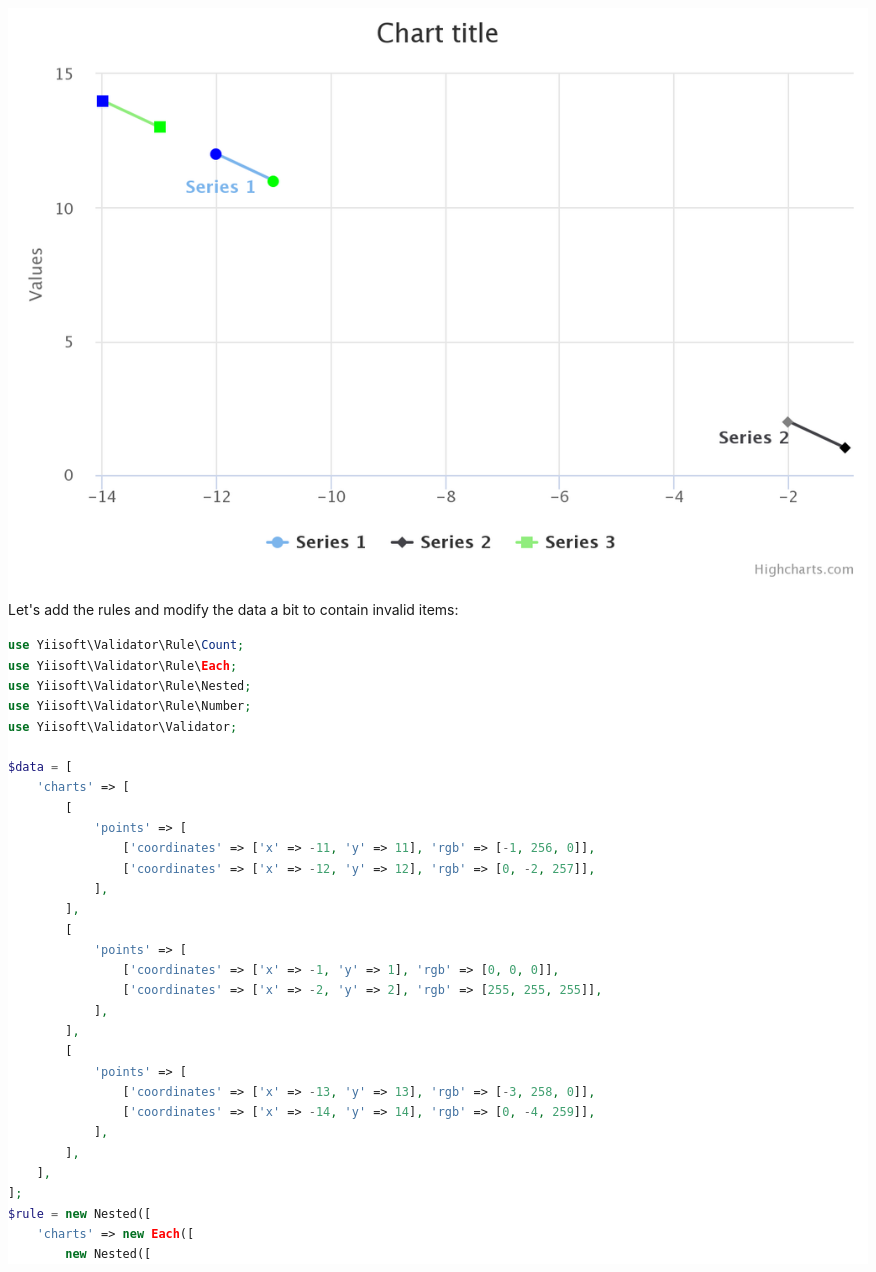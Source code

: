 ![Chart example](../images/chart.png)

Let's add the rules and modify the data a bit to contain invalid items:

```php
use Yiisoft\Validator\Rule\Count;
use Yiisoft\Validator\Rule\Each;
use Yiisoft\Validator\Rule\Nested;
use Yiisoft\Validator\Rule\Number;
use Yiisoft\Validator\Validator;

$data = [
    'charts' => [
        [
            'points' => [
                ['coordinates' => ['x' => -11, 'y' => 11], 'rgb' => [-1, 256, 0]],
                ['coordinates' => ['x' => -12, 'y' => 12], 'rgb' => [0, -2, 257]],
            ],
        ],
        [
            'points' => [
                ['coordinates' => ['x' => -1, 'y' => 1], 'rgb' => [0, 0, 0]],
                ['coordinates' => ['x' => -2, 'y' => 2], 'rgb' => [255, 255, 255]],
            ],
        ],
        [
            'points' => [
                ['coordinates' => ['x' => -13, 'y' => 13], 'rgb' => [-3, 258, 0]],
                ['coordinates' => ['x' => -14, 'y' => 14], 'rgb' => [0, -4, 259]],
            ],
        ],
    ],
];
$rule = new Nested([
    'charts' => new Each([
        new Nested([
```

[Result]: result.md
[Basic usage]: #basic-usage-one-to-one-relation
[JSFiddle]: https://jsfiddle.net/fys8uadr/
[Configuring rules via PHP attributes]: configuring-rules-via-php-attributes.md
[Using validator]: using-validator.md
--------------------------------------------------
» **TASK DESCRIPTION**
The answer is the full listing above, reproduced character for character, minus its images.

» **EXERCISE OUTPUT**
Source code

: ![Chart example](../images/chart.png)

Let's add the rules and modify the data a bit to contain invalid items:

```php
use Yiisoft\Validator\Rule\Count;
use Yiisoft\Validator\Rule\Each;
use Yiisoft\Validator\Rule\Nested;
use Yiisoft\Validator\Rule\Number;
use Yiisoft\Validator\Validator;

$data = [
    'charts' => [
        [
            'points' => [
                ['coordinates' => ['x' => -11, 'y' => 11], 'rgb' => [-1, 256, 0]],
                ['coordinates' => ['x' => -12, 'y' => 12], 'rgb' => [0, -2, 257]],
            ],
        ],
        [
            'points' => [
                ['coordinates' => ['x' => -1, 'y' => 1], 'rgb' => [0, 0, 0]],
                ['coordinates' => ['x' => -2, 'y' => 2], 'rgb' => [255, 255, 255]],
            ],
        ],
        [
            'points' => [
                ['coordinates' => ['x' => -13, 'y' => 13], 'rgb' => [-3, 258, 0]],
                ['coordinates' => ['x' => -14, 'y' => 14], 'rgb' => [0, -4, 259]],
            ],
        ],
    ],
];
$rule = new Nested([
    'charts' => new Each([
        new Nested([
```

[Result]: result.md
[Basic usage]: #basic-usage-one-to-one-relation
[JSFiddle]: https://jsfiddle.net/fys8uadr/
[Configuring rules via PHP attributes]: configuring-rules-via-php-attributes.md
[Using validator]: using-validator.md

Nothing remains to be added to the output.